Let's Be Real: Requiem For Hostess Twinkies
Some have claimed they could survive a nuclear holocaust. But even Hostess Twinkies, or at least the company that makes them, may not be able to outlast $800 million in debt.
The parent company of Hostess, the folks that brought you Twinkies, Wonder Bread and countless other delicacies is about to declare bankruptcy. Ain't that a kick in the head?
It's worse than that. In the corner store tonight there is no Hostess. Instead, they had Mrs. Freshley's. Really? Yeah...really.
See, these gooey marvels may have been the only game in town when Hostess invented them back in 1919 and the Twinkie 11 years later. But these days, ya got everything from Fancy Frosted Pretzels to Cinnabon to Mrs Freshley's to rot out your sweet tooth. It is in part the competition that ate our Twinkies.
And by the way, I'm a firm believer there are two kinds of people in the world: The gorgeous and intelligent who prefer the
chocolatey cream filled delicacies which offer, and I quote, "a big delight in every bite."
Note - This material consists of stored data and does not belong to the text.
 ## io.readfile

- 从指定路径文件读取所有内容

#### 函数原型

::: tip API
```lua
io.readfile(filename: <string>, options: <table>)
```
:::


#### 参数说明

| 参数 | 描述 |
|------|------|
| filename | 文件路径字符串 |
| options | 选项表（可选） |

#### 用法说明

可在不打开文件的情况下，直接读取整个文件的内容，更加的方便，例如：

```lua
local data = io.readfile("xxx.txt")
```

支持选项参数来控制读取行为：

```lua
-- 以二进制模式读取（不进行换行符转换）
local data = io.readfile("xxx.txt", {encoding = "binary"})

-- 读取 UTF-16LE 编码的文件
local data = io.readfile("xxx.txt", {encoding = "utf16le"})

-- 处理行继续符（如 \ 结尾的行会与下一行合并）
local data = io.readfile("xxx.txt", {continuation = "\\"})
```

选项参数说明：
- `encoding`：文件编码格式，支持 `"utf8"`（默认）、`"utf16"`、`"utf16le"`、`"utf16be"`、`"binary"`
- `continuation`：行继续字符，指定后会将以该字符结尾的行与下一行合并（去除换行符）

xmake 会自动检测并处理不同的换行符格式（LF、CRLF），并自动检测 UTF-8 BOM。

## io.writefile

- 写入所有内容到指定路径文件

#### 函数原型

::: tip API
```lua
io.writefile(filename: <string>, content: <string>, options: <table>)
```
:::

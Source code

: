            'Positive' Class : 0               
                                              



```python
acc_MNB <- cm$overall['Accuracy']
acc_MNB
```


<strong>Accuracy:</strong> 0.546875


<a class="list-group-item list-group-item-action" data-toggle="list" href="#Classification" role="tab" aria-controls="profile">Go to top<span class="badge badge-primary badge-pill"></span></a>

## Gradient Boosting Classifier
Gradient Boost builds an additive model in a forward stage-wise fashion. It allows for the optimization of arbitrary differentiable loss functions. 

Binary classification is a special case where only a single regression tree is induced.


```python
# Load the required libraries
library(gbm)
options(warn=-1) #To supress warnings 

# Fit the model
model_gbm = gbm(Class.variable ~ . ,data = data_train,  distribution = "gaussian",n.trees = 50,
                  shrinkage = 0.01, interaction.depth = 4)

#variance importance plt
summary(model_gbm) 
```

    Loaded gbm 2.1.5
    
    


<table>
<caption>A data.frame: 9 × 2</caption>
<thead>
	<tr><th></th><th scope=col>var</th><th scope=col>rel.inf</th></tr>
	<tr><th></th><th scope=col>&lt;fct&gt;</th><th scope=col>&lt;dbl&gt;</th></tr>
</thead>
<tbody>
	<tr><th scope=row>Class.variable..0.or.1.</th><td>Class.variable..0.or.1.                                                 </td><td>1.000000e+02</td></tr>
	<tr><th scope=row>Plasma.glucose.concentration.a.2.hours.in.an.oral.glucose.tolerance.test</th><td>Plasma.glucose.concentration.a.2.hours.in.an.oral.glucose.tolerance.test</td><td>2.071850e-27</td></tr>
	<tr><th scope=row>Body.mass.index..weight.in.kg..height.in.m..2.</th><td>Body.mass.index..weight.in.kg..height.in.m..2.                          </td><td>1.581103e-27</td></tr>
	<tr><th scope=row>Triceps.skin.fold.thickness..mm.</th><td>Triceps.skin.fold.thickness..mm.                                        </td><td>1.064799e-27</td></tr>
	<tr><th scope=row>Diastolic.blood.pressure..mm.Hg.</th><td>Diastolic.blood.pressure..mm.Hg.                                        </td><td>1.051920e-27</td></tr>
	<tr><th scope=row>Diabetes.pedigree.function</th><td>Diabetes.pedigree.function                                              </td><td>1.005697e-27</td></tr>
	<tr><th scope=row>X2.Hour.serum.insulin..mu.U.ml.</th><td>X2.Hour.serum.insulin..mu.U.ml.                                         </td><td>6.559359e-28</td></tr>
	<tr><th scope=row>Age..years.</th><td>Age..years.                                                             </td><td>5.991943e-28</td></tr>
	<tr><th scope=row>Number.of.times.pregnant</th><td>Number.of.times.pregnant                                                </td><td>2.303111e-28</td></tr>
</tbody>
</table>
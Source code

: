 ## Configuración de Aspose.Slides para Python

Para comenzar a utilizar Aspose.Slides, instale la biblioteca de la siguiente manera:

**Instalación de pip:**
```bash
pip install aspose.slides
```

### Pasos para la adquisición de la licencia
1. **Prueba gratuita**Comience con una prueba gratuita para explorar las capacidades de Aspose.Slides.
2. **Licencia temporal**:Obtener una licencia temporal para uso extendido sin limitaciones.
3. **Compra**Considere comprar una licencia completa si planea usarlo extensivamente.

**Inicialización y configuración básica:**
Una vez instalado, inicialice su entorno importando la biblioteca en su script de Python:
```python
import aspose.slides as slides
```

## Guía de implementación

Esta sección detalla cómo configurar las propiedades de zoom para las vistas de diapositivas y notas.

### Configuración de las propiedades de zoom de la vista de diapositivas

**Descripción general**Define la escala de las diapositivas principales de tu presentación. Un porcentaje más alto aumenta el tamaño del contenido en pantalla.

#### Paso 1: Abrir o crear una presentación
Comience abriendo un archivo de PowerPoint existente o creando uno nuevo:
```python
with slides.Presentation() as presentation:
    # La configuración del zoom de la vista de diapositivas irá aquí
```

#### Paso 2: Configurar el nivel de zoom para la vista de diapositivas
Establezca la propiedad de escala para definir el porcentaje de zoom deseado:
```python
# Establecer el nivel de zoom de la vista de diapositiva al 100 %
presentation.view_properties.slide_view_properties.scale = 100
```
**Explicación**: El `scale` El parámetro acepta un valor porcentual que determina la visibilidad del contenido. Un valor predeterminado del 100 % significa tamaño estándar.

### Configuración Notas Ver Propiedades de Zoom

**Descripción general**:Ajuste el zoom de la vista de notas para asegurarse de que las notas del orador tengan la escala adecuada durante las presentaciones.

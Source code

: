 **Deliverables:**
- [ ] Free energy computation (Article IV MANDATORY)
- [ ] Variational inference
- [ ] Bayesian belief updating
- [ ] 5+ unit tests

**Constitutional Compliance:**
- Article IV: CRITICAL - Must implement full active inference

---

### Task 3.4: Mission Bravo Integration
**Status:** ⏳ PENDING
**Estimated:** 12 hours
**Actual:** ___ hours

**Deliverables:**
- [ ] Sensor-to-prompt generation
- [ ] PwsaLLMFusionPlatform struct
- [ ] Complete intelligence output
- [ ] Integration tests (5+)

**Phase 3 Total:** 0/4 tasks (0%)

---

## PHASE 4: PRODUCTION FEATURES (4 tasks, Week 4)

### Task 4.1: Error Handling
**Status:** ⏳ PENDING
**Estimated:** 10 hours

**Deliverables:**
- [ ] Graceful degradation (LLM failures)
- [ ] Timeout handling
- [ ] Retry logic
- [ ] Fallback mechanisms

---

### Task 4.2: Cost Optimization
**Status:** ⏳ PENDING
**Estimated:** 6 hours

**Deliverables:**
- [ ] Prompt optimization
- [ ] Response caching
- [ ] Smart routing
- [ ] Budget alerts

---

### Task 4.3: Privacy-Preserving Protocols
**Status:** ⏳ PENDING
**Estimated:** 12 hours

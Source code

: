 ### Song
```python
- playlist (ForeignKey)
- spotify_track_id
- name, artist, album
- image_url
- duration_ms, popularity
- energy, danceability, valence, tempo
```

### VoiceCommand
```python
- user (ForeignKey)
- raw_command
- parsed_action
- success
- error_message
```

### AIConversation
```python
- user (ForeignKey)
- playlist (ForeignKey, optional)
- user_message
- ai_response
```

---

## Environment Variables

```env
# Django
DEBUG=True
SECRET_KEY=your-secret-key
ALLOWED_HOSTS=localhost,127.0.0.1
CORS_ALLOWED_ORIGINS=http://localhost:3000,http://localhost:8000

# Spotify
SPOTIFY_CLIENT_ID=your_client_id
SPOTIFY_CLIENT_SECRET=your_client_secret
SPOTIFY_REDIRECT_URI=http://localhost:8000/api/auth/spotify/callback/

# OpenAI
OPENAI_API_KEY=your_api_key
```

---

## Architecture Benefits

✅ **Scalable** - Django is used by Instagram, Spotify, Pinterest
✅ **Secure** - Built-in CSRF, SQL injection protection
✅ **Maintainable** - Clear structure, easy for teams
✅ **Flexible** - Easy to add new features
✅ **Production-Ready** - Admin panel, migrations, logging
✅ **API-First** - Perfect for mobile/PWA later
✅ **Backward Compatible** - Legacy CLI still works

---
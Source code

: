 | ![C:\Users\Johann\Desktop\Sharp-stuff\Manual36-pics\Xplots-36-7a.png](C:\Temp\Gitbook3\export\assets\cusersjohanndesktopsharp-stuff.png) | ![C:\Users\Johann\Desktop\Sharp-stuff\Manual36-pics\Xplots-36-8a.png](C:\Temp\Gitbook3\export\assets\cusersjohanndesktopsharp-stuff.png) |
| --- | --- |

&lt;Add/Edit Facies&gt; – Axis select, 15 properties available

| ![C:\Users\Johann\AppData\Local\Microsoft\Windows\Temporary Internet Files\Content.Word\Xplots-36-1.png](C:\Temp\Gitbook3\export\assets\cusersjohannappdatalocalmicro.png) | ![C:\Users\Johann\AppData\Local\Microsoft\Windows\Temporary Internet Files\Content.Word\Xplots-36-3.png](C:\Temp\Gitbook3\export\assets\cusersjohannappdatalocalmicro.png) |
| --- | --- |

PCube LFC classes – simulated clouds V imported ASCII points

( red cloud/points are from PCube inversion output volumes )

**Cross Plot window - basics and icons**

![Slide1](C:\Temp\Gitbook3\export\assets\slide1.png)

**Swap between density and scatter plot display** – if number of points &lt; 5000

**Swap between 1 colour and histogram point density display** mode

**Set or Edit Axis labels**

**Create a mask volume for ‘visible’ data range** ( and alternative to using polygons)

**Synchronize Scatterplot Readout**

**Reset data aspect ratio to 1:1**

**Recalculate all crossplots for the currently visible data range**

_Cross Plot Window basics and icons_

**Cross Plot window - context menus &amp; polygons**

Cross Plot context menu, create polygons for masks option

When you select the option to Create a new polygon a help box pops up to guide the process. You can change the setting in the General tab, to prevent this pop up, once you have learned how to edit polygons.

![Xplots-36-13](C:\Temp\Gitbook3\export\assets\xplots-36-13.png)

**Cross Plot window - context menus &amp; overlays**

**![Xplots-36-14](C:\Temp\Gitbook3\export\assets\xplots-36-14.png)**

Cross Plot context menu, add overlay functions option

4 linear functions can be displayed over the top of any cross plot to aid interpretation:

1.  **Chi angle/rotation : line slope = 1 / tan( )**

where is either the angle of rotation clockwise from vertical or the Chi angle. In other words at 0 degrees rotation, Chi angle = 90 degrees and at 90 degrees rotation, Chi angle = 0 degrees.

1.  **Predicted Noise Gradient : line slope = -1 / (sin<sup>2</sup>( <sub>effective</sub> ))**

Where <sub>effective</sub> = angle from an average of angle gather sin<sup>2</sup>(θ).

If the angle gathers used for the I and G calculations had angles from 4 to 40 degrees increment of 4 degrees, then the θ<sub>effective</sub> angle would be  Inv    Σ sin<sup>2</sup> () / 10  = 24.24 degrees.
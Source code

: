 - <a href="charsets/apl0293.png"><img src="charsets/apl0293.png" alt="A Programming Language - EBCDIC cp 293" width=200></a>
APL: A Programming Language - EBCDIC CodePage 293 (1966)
And the people who eat Twinkies. But I don't judge.
And besides, my all time Hostess favorite remains the vastly under-rated, yet tremendousy tasty, Honeybun. Now this is 440 calories worth of gut expanding gastronimic grandiosity that simply cannot be replaced. But it looks like I may have to try.
And while our friendly corner store was fresh out of Hostess, they did have these delectable temptations known
as Tastycake butterscotch krimpets. Really, really good with a dab of Cool Whip...I'm gonna need a minute.